Bezüglich der Häufigkeit von Konzilien meint er, daß ein Konzil nicht generell, sondern nur von Zeit zu Zeit die beste Regierungsform sei. Es sei nur einzuberufen, wenn die Lösung von Problemen die Fähigkeiten eines einzelnen übersteigen würden. Außerdem sei die Zahl der Teilnehmer eines Konzils auf das unbedingt notwendige zu begrenzen. So sieht Ockham ein Konzil sehr ambivalent: "Eine größere Zahl ist einerseits leichter zu ´pervertieren`, andererseits findet sich in ihr auch mehr Wissen, mehr Klugheit und mehr Güte als in einem einzelnen. Von daher sei eine Konzilsberufung ein Risiko. A priori kann man nicht wissen, ob die positiven oder die negativen Elemente die Oberhand gewinnen werden. Es gibt Situationen, wo dieses Risiko eingegangen werden muß, dann nämlich, wenn der eine, der Monarch, das heißt der Papst, nicht mehr weiterweiß. Ist es jedoch von vornherein klar, daß das Konzil vom rechten Weg abweichen wird, dann ist seine Einberufung zu vermeiden, und zwar nach dem Grundsatz, daß es besser ist, nicht zu handeln als Böses zu tun."37

1.2 Das Schisma von 1378 und seine Auswirkungen auf die Entwicklung des Konziliarismus

Nach der Rückkehr Gregors XI. 1377 von Avignon nach Rom und dessen bald darauf folgenden Tod am 27. März 1378 war eine Papstwahl notwendig geworden, die von Anfang an unter schlechten Vorzeichen stand: Im Kardinalskolleg gab es drei Parteien: die Limousiner, die Franzosen und als kleinste Gruppe vier Italiener, die sich alle gegenüberstanden.38Außerdem bestand die römische Bevölkerung auf einem römischen oder zumindest italienischen Papst, um die Rückkehr der Kurie nach Rom zu sichern. Diese Forderung führte neben anderen tumultarischen Zuständen zu einem Einbruch ins Konklave. Dennoch einigte man sich auf Bartholomäus Prignano, Erzbischof von Bari, der nicht Kardinal war und auch aus niederen Verhältnissen stammte. Die Kardinäle "gingen wohl davon aus, den Papst, der sich Urban VI. nannte, nach Belieben lenken zu können. Doch dafür war der neugewählte Nachfolger Petri nicht der Mann.
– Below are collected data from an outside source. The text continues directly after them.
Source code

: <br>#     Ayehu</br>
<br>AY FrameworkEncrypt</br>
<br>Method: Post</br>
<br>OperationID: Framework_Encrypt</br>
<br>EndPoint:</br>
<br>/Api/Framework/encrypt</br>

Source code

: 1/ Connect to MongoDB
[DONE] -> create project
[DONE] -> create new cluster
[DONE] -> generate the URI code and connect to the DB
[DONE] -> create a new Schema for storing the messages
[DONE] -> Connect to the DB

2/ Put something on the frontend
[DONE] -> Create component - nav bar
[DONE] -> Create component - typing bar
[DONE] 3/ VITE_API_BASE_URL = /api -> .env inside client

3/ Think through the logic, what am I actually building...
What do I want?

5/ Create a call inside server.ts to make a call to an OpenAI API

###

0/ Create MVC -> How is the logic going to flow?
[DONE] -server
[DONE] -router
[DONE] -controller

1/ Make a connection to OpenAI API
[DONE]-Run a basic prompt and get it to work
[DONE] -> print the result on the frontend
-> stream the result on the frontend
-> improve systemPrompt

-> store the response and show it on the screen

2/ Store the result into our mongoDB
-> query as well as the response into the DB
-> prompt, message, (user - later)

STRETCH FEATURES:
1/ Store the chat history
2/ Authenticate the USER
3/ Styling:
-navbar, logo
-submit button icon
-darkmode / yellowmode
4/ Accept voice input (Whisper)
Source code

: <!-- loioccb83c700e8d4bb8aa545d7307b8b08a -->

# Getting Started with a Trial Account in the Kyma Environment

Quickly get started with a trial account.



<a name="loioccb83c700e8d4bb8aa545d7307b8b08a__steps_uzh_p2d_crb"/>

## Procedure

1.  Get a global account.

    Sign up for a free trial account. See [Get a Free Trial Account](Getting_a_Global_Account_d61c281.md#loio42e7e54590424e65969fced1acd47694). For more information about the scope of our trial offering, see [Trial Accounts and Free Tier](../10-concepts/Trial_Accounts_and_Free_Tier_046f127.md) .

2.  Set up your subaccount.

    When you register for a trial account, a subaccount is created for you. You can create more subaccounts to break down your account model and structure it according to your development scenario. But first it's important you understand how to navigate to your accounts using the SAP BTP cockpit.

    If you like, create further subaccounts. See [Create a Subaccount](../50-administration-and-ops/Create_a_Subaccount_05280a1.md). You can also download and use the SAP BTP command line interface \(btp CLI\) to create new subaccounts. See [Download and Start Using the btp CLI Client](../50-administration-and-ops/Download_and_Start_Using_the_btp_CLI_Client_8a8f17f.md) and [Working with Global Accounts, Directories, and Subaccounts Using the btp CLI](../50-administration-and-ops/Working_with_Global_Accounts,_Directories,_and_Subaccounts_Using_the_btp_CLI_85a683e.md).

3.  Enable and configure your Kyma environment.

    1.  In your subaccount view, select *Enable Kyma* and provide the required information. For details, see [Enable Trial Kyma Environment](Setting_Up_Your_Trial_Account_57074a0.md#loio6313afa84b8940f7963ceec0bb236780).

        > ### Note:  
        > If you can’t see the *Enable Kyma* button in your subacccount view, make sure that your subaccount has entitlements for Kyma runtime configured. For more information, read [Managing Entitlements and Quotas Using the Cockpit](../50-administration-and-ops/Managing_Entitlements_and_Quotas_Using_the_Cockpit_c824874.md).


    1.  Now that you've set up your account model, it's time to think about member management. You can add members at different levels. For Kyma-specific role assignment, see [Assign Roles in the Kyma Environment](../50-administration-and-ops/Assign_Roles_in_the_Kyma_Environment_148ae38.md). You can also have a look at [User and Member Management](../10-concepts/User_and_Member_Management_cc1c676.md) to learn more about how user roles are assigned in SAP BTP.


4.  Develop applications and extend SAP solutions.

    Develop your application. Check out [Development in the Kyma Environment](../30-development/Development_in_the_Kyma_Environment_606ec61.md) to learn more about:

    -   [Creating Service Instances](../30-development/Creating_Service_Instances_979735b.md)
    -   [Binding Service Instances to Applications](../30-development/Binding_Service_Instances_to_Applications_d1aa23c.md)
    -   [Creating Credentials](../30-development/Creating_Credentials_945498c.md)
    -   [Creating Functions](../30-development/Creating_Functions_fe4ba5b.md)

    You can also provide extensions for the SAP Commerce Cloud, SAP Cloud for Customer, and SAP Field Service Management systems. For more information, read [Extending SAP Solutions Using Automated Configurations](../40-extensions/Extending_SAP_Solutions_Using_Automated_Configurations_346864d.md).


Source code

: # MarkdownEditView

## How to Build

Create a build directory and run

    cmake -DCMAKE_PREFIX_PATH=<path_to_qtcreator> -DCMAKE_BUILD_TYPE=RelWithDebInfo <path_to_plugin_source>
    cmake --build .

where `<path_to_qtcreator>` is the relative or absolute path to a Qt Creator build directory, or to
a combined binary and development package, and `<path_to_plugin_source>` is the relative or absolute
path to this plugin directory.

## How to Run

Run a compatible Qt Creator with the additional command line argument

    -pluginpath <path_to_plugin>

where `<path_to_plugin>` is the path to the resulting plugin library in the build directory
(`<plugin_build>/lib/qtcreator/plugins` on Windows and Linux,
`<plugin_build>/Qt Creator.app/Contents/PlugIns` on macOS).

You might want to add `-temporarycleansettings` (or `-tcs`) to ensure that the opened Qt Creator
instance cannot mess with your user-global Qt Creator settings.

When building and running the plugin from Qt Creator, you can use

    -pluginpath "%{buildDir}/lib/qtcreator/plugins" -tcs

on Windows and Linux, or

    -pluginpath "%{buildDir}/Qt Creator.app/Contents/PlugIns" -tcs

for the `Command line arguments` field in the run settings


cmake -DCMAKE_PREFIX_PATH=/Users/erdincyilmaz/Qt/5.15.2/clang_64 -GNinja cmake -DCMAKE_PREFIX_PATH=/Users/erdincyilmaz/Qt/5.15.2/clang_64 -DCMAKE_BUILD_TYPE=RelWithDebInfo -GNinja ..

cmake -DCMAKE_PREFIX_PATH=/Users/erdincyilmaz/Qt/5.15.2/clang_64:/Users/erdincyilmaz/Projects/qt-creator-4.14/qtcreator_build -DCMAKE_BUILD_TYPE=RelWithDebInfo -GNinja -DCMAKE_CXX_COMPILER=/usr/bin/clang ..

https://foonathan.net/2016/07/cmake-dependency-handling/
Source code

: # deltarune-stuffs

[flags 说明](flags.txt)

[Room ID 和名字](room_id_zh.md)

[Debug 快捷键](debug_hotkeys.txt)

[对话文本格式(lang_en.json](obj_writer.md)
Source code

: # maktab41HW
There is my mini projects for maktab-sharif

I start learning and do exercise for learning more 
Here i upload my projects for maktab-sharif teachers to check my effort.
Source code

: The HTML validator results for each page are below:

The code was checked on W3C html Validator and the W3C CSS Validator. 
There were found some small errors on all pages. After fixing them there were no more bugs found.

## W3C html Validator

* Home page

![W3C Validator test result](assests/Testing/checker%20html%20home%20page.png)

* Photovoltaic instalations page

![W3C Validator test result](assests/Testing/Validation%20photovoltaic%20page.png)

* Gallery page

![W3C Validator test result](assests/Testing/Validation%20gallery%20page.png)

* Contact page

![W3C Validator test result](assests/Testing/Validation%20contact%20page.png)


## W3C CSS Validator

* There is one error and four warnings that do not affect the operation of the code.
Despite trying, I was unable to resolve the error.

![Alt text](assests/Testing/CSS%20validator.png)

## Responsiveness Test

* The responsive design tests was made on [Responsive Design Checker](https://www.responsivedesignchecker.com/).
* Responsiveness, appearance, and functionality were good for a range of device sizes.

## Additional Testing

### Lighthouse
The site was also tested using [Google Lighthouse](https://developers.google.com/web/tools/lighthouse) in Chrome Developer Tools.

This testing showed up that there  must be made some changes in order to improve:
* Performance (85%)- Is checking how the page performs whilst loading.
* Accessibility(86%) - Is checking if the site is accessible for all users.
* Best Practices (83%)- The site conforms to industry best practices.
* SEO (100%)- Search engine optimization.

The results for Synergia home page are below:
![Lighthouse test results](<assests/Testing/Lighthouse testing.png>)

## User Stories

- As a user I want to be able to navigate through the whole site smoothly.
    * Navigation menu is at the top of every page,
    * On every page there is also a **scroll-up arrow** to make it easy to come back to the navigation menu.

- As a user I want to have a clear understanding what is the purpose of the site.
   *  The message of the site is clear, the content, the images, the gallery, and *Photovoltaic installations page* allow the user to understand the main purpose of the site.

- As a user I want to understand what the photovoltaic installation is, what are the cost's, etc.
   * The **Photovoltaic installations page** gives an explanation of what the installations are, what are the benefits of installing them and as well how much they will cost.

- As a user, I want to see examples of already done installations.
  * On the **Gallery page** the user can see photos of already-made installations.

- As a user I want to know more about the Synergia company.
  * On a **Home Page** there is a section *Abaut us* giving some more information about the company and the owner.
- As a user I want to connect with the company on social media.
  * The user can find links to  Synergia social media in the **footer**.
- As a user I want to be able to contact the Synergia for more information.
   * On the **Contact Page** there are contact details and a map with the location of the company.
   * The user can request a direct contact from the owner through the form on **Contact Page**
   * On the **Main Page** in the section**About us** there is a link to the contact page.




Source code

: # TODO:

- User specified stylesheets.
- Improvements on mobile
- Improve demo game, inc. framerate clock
Er war entschlossen, den Einfluß, welchen die Kardinäle im 14. Jahrhundert auf die Kirchenleitung gewonnen hatten, zu reduzieren und das Kolleg zu reformieren, insbesondere seine Einkünfte zu beschneiden."39

Am 20. Juli erließen die französischen Kardinäle ein Schreiben, indem sie die Wahl von Urban VI. für ungültig erklärten und darauf am 20. September 1378 in Fondi Kardinal Robert von Genf (Clemens VII.) zum Papst wählten.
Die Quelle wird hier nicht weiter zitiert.